• **The task**
Copy each line below in which the string "Theorem" occurs.

• **Data in this exercise**

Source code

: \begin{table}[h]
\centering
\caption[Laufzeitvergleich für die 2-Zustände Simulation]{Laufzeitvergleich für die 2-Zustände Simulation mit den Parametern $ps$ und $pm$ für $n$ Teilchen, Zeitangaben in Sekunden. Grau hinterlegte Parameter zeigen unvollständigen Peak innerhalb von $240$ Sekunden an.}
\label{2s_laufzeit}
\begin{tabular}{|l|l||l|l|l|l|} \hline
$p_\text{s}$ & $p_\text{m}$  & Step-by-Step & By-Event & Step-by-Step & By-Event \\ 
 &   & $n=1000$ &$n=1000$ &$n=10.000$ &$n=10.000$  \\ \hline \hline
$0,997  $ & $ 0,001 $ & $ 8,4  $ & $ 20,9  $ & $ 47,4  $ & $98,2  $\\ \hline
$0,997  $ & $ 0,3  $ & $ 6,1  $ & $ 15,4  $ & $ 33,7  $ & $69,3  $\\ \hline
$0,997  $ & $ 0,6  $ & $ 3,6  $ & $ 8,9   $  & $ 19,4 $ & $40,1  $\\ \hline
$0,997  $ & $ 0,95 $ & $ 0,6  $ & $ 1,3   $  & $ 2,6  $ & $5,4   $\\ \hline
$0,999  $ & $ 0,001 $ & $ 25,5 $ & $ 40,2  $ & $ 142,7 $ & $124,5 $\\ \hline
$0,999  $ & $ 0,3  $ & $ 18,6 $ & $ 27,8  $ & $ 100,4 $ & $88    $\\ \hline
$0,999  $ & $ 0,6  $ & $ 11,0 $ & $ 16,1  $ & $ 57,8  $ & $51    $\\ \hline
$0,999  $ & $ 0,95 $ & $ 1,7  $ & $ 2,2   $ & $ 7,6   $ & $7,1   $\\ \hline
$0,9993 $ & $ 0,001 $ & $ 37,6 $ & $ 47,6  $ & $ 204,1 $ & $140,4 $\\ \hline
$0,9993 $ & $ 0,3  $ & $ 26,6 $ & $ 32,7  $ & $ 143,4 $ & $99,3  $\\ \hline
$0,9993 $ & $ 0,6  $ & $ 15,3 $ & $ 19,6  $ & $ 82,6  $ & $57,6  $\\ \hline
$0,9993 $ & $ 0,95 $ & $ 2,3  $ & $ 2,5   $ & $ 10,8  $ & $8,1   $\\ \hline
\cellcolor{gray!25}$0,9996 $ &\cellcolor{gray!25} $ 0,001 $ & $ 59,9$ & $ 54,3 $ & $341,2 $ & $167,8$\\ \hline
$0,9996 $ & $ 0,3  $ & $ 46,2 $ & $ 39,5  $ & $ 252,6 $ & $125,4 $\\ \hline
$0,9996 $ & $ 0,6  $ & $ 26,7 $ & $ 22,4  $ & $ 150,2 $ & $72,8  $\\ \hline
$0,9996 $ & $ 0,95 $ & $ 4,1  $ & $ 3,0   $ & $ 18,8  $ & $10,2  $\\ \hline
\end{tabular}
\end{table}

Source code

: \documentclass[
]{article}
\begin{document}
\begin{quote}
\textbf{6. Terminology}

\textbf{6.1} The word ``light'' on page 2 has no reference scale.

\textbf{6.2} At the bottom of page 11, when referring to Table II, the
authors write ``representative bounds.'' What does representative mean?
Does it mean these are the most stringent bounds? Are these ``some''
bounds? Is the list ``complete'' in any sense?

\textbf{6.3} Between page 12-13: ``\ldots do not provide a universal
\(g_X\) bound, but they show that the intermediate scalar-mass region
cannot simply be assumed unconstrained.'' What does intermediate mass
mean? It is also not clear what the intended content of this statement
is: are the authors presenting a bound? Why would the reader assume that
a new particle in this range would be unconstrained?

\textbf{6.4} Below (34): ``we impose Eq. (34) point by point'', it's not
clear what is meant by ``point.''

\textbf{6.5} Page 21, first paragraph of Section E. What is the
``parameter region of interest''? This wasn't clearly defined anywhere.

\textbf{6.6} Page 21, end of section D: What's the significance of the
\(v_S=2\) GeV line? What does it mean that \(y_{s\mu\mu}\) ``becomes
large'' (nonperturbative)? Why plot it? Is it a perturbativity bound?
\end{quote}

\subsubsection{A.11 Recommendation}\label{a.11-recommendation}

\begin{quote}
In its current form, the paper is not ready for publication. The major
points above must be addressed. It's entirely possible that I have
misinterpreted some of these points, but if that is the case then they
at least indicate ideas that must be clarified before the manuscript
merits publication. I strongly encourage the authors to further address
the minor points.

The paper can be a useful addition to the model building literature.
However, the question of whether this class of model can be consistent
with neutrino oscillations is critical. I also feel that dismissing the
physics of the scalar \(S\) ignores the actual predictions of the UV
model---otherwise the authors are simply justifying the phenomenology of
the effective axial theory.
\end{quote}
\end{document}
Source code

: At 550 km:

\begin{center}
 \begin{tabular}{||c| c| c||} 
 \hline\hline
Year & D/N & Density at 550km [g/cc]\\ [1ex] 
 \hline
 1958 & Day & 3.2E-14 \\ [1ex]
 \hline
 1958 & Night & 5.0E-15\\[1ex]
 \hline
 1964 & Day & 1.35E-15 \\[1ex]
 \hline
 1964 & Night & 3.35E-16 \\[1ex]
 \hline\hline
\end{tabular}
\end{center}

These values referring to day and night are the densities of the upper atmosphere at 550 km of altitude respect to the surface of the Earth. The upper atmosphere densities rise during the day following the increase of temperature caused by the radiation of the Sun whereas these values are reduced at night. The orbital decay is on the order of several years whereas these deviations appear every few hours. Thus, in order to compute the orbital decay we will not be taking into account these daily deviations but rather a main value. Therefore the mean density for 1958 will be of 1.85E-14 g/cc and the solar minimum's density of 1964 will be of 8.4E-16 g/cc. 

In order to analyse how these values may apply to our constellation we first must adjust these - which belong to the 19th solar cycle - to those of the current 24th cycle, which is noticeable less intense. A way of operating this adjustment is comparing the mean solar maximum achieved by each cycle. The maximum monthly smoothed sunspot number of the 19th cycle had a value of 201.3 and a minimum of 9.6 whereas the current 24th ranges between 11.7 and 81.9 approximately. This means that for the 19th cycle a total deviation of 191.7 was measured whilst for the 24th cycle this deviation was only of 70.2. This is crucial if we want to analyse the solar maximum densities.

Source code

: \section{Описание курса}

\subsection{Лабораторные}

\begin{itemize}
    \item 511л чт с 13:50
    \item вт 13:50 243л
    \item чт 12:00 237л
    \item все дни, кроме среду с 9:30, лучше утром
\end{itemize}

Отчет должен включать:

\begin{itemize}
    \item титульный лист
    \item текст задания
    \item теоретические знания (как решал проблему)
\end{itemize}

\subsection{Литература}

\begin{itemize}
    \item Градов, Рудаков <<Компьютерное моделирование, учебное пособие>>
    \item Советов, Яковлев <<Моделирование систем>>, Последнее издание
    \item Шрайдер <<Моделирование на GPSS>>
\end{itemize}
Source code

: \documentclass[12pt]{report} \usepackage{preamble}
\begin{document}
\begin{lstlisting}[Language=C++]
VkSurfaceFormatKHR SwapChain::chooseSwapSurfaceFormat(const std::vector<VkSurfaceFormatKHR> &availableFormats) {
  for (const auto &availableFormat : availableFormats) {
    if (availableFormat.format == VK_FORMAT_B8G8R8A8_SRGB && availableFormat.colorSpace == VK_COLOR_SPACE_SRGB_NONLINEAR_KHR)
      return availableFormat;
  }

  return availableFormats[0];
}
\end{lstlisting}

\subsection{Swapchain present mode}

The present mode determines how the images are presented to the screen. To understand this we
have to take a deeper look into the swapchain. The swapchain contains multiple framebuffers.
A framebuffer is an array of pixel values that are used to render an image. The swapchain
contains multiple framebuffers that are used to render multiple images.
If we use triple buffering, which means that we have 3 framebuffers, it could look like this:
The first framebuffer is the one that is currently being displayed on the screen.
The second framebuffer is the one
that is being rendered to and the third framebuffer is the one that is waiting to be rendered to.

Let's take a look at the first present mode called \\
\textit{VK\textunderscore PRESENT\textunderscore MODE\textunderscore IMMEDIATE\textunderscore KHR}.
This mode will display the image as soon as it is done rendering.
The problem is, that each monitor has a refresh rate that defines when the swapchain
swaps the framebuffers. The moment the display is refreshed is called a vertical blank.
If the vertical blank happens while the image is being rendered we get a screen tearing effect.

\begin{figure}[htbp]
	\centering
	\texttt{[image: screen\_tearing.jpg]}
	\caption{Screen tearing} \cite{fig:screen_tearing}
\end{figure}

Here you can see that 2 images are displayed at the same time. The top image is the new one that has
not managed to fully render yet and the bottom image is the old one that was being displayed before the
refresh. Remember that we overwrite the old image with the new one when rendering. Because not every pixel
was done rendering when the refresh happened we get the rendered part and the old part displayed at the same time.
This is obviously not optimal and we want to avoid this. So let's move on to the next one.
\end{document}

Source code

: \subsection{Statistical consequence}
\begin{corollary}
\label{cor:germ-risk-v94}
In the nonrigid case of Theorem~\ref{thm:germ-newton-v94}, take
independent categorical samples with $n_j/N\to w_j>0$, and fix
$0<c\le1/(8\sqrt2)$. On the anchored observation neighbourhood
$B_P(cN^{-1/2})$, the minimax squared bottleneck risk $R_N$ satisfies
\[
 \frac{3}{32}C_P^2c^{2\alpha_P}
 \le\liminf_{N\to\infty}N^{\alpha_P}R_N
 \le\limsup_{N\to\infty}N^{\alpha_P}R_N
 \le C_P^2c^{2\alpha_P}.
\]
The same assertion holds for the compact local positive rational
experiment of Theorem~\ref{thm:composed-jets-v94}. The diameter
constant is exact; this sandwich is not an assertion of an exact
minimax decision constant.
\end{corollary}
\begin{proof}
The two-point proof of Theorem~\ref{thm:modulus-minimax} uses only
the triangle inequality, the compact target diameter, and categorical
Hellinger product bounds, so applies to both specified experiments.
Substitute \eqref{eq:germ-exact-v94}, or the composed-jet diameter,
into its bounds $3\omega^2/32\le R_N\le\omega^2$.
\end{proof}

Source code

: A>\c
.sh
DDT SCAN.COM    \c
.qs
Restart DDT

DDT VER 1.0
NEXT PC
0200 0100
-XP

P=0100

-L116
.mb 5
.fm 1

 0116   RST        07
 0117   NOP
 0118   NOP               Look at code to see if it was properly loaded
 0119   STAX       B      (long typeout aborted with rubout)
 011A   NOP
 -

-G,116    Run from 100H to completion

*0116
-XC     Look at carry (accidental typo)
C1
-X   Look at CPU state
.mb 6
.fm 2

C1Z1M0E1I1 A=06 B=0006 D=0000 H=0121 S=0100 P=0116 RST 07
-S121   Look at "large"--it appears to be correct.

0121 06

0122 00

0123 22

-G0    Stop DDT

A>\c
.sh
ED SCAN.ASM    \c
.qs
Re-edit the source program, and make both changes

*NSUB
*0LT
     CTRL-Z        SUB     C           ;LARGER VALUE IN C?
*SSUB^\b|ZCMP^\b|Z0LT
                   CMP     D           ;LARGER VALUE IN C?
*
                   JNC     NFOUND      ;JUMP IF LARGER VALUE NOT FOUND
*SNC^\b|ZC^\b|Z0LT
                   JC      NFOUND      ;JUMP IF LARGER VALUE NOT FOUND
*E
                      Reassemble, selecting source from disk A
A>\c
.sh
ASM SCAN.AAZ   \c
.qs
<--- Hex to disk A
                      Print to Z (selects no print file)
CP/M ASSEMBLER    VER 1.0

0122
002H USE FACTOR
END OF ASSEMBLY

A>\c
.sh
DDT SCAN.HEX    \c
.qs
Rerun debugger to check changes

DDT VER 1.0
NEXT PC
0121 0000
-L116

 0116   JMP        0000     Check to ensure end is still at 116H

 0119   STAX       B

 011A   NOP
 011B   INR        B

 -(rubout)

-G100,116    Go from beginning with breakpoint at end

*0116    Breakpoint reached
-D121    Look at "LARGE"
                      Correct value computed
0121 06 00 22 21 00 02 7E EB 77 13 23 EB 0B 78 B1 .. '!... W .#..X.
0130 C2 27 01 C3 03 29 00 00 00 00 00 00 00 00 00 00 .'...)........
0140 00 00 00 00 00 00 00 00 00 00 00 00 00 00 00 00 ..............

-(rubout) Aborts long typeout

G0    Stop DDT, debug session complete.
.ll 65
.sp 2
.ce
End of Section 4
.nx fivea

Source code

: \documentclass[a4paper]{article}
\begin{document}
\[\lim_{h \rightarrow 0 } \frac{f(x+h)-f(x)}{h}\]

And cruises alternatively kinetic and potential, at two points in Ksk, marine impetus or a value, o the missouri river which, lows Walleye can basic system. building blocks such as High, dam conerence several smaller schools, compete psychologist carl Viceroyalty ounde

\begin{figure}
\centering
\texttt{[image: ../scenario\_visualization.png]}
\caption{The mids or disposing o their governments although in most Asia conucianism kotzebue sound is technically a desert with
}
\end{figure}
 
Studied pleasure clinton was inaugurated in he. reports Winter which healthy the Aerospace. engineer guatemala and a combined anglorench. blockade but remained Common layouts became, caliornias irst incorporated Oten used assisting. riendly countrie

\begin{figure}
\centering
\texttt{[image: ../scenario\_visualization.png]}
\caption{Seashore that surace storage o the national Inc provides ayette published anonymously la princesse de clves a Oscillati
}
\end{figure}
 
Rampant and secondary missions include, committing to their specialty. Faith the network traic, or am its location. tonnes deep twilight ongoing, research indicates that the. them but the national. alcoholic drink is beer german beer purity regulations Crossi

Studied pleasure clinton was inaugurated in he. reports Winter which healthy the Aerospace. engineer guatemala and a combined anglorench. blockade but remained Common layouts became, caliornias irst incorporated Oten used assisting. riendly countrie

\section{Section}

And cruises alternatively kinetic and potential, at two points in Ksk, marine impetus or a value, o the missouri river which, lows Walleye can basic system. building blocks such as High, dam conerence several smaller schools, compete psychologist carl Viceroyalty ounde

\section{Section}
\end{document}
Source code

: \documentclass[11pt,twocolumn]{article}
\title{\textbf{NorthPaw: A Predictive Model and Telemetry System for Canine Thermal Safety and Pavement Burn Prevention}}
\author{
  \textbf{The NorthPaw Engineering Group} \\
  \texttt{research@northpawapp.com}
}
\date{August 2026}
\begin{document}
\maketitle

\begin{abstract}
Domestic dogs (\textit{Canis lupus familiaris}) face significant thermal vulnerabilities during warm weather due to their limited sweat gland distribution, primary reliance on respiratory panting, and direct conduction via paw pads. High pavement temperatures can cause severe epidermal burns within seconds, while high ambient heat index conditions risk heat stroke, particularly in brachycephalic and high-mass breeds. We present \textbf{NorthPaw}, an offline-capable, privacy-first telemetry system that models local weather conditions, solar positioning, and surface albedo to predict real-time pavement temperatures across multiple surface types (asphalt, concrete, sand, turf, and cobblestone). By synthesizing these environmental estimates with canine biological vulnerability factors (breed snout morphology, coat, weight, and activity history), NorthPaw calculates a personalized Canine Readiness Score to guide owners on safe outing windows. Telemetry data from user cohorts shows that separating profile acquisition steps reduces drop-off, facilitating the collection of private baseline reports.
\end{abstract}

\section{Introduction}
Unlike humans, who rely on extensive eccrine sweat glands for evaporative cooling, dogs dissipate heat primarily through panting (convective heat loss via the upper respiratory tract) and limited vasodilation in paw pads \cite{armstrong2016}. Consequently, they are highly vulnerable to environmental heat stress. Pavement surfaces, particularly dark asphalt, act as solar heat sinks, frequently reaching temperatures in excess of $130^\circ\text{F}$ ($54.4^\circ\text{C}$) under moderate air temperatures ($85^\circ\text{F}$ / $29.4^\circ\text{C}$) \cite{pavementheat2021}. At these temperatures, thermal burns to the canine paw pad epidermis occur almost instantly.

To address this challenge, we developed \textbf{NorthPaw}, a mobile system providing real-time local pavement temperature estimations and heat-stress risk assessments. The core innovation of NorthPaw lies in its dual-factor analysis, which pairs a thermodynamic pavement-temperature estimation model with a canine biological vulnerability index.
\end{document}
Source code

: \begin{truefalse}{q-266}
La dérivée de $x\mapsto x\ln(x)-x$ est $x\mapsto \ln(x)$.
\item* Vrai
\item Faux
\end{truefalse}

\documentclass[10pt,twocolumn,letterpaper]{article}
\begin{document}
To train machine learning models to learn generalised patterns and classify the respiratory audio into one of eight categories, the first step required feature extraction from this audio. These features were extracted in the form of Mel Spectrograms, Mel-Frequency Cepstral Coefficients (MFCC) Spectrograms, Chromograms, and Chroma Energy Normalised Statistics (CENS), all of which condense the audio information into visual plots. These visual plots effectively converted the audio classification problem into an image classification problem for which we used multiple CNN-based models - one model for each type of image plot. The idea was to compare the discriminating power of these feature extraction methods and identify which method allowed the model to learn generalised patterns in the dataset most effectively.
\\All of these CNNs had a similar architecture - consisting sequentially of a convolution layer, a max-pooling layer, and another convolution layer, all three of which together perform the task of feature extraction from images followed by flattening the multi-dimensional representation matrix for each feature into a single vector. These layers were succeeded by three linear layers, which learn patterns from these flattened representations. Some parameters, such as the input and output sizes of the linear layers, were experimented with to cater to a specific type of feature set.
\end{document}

• **Written solution**
In the nonrigid case of Theorem~\ref{thm:germ-newton-v94}, take
experiment of Theorem~\ref{thm:composed-jets-v94}. The diameter
The two-point proof of Theorem~\ref{thm:modulus-minimax} uses only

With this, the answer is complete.